Pictures paired with source code:
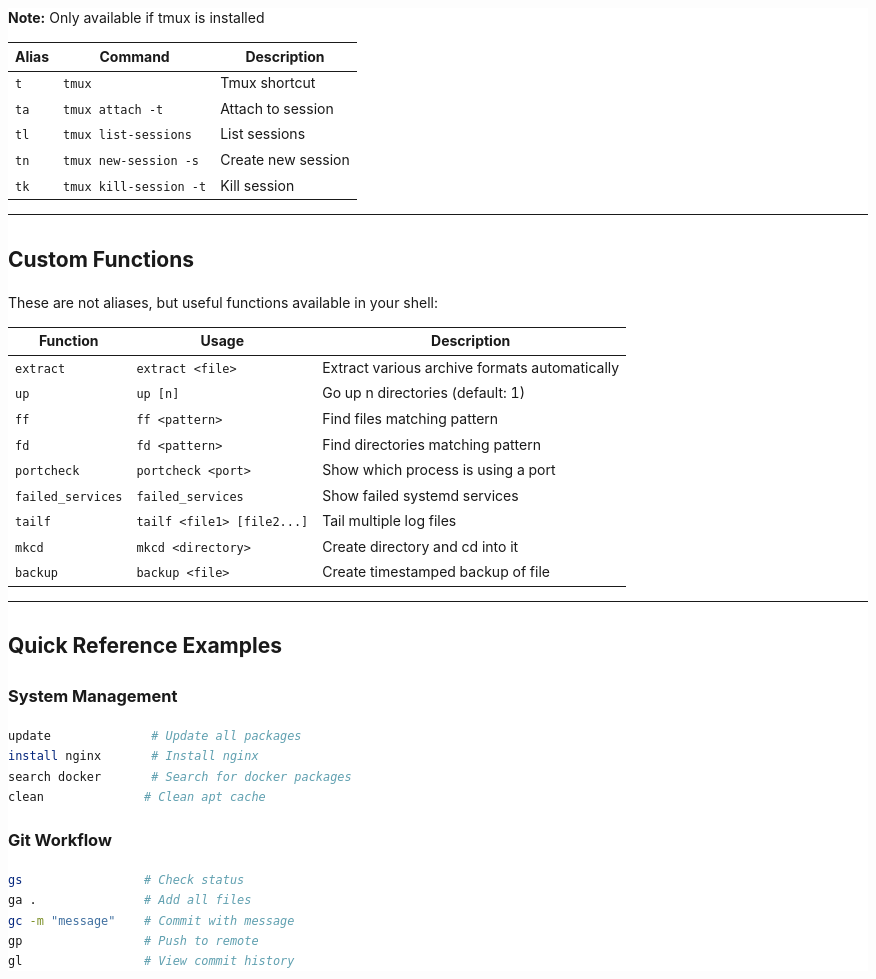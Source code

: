 **Note:** Only available if tmux is installed

| Alias | Command | Description |
|-------|---------|-------------|
| `t` | `tmux` | Tmux shortcut |
| `ta` | `tmux attach -t` | Attach to session |
| `tl` | `tmux list-sessions` | List sessions |
| `tn` | `tmux new-session -s` | Create new session |
| `tk` | `tmux kill-session -t` | Kill session |

---

## Custom Functions

These are not aliases, but useful functions available in your shell:

| Function | Usage | Description |
|----------|-------|-------------|
| `extract` | `extract <file>` | Extract various archive formats automatically |
| `up` | `up [n]` | Go up n directories (default: 1) |
| `ff` | `ff <pattern>` | Find files matching pattern |
| `fd` | `fd <pattern>` | Find directories matching pattern |
| `portcheck` | `portcheck <port>` | Show which process is using a port |
| `failed_services` | `failed_services` | Show failed systemd services |
| `tailf` | `tailf <file1> [file2...]` | Tail multiple log files |
| `mkcd` | `mkcd <directory>` | Create directory and cd into it |
| `backup` | `backup <file>` | Create timestamped backup of file |

---

## Quick Reference Examples

### System Management
```bash
update              # Update all packages
install nginx       # Install nginx
search docker       # Search for docker packages
clean              # Clean apt cache
```

### Git Workflow
```bash
gs                 # Check status
ga .               # Add all files
gc -m "message"    # Commit with message
gp                 # Push to remote
gl                 # View commit history
```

◆ Problem statement ◆
Your task is to restate, word for word, only those lines above that fall between the line holding "Usage | Description |" and the line holding "files matching pattern |", inclusive.

◆ Solution to this task ◆
| Function | Usage | Description |
|----------|-------|-------------|
| `extract` | `extract <file>` | Extract various archive formats automatically |
| `up` | `up [n]` | Go up n directories (default: 1) |
| `ff` | `ff <pattern>` | Find files matching pattern |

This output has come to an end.